TASK GOAL:
Pull out every line in the data that has the string "有些欄位無法透過標準介面產生器存取" in it.

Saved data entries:
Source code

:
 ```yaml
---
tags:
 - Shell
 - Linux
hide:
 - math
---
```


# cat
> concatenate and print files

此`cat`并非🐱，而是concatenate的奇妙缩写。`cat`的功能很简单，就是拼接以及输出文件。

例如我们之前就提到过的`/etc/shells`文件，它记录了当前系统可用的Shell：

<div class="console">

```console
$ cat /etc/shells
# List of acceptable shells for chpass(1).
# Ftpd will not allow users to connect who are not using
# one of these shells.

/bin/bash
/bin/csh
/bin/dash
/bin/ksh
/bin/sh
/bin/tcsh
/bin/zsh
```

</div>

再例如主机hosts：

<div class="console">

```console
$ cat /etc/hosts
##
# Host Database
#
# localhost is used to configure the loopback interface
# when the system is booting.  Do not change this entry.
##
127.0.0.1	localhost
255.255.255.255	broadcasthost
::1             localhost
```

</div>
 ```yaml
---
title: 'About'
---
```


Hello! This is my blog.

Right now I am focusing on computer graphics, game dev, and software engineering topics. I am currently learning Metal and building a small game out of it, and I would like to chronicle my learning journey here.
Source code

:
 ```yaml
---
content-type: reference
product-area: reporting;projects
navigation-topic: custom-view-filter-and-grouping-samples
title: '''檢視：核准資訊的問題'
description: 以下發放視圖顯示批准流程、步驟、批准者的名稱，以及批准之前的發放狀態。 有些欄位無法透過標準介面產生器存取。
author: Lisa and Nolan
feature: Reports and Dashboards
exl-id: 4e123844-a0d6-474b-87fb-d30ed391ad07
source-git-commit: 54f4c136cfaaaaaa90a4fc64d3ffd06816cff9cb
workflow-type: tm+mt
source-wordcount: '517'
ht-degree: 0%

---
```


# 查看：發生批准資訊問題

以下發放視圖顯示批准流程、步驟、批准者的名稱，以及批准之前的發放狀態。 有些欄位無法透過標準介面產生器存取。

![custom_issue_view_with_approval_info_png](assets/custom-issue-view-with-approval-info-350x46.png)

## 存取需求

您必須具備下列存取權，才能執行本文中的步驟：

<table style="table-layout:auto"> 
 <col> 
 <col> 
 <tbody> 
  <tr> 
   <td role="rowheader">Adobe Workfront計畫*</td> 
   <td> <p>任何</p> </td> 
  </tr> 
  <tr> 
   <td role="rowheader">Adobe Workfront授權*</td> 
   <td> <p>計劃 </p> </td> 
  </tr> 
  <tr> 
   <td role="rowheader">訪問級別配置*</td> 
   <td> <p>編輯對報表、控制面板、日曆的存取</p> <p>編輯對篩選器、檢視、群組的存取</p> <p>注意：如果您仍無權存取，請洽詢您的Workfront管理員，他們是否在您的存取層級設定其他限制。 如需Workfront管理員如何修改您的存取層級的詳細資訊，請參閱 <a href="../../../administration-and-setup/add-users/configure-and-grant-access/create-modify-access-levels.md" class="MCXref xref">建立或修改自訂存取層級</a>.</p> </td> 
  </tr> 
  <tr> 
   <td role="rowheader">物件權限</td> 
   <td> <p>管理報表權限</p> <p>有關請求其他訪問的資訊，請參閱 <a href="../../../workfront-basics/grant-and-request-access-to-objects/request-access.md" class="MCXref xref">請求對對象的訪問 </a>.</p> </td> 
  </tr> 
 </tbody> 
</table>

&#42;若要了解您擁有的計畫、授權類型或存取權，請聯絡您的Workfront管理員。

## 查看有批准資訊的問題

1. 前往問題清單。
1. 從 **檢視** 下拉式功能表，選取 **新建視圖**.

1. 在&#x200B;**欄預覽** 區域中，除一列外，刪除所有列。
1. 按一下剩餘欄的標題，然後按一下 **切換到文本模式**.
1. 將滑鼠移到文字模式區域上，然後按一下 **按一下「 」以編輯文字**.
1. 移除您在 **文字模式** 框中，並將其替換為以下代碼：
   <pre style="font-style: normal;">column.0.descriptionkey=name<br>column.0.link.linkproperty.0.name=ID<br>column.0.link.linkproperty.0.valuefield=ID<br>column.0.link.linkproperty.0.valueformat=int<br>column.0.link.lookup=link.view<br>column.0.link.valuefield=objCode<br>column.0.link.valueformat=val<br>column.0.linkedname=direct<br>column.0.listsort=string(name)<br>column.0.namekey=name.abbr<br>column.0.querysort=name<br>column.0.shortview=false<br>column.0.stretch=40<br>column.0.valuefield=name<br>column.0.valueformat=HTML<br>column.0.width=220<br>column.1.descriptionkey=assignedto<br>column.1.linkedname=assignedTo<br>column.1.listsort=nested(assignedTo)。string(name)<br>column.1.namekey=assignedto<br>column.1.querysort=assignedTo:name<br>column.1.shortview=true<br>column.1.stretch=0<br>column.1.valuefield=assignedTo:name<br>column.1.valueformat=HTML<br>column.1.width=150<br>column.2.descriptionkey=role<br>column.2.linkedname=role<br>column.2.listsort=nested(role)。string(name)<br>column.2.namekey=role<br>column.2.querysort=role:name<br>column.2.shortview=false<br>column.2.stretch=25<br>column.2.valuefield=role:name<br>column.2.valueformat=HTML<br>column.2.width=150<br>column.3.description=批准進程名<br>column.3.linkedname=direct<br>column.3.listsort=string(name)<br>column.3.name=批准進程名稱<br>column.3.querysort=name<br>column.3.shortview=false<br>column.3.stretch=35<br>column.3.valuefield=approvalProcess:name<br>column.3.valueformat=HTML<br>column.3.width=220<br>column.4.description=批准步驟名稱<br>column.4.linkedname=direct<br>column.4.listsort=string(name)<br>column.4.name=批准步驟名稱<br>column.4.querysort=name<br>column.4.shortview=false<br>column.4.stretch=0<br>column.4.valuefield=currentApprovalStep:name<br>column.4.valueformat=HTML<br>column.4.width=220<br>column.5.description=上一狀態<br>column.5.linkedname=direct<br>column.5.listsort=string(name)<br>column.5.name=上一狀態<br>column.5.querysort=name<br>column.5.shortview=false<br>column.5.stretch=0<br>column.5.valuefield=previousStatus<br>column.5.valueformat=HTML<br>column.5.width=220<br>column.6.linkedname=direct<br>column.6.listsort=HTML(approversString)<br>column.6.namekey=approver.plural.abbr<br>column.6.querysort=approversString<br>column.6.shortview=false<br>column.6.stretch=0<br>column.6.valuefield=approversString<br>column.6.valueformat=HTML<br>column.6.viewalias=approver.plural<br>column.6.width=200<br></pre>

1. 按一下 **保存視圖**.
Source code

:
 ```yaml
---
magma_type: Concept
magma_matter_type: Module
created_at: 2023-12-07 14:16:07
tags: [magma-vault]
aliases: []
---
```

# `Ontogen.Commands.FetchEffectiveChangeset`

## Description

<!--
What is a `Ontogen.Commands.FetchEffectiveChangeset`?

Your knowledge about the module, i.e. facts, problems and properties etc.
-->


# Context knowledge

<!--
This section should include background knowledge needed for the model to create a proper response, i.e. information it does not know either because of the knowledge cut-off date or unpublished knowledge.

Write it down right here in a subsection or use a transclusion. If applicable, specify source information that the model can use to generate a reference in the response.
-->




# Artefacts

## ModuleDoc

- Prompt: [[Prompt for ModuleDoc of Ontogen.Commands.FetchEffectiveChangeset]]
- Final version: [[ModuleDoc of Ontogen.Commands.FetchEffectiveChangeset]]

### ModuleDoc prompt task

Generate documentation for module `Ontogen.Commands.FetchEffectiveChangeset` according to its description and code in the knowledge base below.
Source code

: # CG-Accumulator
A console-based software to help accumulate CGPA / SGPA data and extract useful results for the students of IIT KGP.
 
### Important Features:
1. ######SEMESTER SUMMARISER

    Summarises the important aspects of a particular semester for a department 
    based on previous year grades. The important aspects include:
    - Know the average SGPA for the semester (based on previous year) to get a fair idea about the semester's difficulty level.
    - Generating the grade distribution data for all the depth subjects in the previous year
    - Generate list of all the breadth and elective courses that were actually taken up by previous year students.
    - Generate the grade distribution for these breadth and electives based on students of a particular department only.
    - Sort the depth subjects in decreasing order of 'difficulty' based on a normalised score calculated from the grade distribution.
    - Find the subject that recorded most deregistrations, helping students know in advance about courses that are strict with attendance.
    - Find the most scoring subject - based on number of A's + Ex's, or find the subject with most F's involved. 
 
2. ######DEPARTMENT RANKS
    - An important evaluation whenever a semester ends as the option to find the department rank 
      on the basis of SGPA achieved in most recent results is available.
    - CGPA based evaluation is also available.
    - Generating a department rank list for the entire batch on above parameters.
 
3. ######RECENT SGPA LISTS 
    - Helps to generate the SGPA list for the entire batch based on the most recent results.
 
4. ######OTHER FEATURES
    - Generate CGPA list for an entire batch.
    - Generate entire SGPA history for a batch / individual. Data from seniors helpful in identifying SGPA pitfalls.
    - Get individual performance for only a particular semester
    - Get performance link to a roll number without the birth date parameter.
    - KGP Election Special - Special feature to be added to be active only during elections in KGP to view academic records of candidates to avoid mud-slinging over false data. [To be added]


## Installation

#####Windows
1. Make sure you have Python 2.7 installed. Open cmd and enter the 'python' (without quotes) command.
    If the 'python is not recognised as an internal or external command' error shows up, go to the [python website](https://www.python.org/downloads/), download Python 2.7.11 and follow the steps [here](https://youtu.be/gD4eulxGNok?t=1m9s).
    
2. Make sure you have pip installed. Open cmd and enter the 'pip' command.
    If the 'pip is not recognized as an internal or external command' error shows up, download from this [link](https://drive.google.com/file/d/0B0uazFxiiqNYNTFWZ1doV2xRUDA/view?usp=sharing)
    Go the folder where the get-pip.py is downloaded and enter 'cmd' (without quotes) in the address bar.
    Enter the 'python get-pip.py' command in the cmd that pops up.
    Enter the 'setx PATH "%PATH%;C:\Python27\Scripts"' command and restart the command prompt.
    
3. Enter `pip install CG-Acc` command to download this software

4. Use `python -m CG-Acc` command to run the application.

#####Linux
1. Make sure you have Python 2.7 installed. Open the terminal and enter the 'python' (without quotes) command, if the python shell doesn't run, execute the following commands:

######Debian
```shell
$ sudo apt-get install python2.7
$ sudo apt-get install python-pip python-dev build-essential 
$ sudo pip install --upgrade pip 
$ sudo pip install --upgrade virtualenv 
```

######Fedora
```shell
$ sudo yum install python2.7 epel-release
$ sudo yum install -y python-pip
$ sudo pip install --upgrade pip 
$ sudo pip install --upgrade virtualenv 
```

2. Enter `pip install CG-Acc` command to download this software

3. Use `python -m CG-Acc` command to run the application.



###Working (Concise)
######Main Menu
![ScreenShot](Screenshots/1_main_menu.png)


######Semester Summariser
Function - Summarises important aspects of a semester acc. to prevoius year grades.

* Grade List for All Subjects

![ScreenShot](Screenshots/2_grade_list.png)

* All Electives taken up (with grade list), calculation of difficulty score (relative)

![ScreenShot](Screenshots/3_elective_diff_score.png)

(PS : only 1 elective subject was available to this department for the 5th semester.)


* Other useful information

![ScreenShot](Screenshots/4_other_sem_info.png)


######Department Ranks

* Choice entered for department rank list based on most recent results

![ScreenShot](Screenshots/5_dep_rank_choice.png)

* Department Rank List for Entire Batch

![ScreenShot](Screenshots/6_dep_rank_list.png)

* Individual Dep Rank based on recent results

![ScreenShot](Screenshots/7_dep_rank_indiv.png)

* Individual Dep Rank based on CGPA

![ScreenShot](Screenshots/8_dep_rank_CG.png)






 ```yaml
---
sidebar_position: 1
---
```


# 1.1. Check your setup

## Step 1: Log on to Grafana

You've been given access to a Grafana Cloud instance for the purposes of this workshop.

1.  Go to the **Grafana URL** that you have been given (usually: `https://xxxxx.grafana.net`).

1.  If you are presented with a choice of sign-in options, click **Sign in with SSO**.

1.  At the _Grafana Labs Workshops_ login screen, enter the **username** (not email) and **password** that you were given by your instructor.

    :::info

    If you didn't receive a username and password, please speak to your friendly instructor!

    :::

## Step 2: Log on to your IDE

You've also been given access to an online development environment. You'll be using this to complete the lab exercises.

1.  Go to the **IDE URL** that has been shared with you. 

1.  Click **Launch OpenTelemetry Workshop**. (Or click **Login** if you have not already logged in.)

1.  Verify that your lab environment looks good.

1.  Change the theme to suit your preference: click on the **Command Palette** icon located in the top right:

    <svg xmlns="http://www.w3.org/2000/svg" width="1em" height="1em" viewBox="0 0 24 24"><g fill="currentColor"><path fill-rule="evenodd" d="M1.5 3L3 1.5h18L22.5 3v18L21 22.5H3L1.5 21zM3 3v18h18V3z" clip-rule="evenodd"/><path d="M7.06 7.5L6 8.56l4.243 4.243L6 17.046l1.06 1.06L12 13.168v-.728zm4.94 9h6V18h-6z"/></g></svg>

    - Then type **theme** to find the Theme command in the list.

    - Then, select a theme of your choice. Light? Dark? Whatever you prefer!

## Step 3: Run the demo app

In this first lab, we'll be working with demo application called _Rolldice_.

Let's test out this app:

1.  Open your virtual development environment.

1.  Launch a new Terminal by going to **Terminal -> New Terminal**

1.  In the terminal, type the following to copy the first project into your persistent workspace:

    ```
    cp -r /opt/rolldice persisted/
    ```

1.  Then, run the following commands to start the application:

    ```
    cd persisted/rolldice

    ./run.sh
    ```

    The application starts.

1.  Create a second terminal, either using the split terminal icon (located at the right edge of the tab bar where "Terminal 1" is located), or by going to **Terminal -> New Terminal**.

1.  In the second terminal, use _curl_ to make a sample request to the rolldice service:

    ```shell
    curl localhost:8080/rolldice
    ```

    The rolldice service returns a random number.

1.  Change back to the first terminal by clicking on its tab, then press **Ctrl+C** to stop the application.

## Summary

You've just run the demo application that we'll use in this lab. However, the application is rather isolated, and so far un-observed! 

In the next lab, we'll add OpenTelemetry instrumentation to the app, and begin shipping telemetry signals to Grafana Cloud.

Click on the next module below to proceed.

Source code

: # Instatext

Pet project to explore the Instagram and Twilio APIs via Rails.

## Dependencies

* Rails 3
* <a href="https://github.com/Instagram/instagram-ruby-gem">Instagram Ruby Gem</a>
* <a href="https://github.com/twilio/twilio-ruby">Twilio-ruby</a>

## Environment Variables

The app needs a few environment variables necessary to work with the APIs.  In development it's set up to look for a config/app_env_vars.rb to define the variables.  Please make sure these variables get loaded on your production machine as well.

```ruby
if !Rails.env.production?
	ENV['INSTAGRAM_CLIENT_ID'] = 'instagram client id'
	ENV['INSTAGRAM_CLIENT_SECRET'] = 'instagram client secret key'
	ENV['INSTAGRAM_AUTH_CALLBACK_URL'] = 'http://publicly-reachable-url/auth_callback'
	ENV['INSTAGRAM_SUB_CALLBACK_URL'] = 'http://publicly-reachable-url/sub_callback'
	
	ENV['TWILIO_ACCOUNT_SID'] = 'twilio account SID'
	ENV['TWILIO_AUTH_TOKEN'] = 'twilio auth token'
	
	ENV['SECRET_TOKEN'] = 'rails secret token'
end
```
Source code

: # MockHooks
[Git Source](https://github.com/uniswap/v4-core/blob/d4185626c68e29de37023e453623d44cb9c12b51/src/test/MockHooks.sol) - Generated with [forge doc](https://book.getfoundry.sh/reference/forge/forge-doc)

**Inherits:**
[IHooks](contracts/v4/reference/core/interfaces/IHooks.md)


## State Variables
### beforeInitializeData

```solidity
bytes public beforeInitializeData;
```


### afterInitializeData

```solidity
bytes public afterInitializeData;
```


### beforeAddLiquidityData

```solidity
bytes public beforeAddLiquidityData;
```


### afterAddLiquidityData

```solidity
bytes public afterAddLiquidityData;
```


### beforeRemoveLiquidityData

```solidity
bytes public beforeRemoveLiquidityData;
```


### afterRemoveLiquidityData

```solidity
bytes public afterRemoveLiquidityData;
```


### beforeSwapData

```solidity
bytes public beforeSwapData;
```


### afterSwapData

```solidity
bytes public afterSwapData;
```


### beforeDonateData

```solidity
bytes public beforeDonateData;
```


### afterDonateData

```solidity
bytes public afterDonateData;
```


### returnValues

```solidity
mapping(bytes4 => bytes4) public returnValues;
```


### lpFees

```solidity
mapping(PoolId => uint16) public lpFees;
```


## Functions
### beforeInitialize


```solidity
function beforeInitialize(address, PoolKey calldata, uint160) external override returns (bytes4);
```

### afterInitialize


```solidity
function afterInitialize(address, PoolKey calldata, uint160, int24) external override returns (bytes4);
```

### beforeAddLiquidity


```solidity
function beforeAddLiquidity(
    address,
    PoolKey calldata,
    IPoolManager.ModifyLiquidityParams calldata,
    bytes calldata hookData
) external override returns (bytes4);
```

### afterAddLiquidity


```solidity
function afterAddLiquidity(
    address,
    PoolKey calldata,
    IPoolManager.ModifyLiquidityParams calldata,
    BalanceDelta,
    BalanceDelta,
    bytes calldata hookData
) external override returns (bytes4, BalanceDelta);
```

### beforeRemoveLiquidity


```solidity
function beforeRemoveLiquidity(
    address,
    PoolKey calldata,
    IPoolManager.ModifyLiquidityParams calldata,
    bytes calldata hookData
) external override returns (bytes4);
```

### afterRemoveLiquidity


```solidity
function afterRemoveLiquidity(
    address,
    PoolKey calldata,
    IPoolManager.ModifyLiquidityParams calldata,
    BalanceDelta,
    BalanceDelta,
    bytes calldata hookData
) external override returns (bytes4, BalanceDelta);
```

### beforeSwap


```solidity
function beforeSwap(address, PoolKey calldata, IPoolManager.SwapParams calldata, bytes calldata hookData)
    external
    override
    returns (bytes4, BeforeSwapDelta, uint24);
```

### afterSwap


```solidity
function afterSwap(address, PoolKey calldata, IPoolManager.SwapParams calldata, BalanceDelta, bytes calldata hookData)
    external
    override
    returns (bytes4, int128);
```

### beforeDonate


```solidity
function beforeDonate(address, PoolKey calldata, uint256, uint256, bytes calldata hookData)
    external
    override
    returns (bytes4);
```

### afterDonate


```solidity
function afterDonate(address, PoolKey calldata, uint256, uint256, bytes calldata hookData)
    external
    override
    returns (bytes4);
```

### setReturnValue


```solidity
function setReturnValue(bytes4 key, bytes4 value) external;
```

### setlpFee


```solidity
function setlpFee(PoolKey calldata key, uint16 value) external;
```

ANSWER BOX:
description: 以下發放視圖顯示批准流程、步驟、批准者的名稱，以及批准之前的發放狀態。 有些欄位無法透過標準介面產生器存取。
以下發放視圖顯示批准流程、步驟、批准者的名稱，以及批准之前的發放狀態。 有些欄位無法透過標準介面產生器存取。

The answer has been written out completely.